# [PROVIDED MATERIAL]
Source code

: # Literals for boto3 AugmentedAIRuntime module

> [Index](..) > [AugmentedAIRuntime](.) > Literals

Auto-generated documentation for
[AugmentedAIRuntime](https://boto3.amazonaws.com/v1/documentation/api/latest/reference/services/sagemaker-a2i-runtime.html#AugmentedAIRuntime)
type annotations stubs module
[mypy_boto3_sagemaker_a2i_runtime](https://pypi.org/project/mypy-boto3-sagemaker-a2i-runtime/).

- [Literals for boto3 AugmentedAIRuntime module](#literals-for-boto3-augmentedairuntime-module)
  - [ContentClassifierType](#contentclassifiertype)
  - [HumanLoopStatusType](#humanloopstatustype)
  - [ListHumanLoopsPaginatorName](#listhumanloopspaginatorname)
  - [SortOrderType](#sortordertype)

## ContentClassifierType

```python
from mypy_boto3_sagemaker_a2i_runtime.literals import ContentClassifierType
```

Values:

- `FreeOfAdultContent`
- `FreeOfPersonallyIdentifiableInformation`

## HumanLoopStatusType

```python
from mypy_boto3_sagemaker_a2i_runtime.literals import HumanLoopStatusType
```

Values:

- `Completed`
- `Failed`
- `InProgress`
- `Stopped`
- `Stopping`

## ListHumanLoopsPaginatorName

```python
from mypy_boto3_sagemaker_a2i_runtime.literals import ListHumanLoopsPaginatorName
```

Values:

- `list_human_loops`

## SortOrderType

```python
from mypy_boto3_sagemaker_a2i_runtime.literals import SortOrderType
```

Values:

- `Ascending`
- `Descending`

# [TASK TO CARRY OUT]
Above are the records; report each line in them that includes the word "ContentClassifierType".

# [EXERCISE OUTPUT]
  - [ContentClassifierType](#contentclassifiertype)
## ContentClassifierType
from mypy_boto3_sagemaker_a2i_runtime.literals import ContentClassifierType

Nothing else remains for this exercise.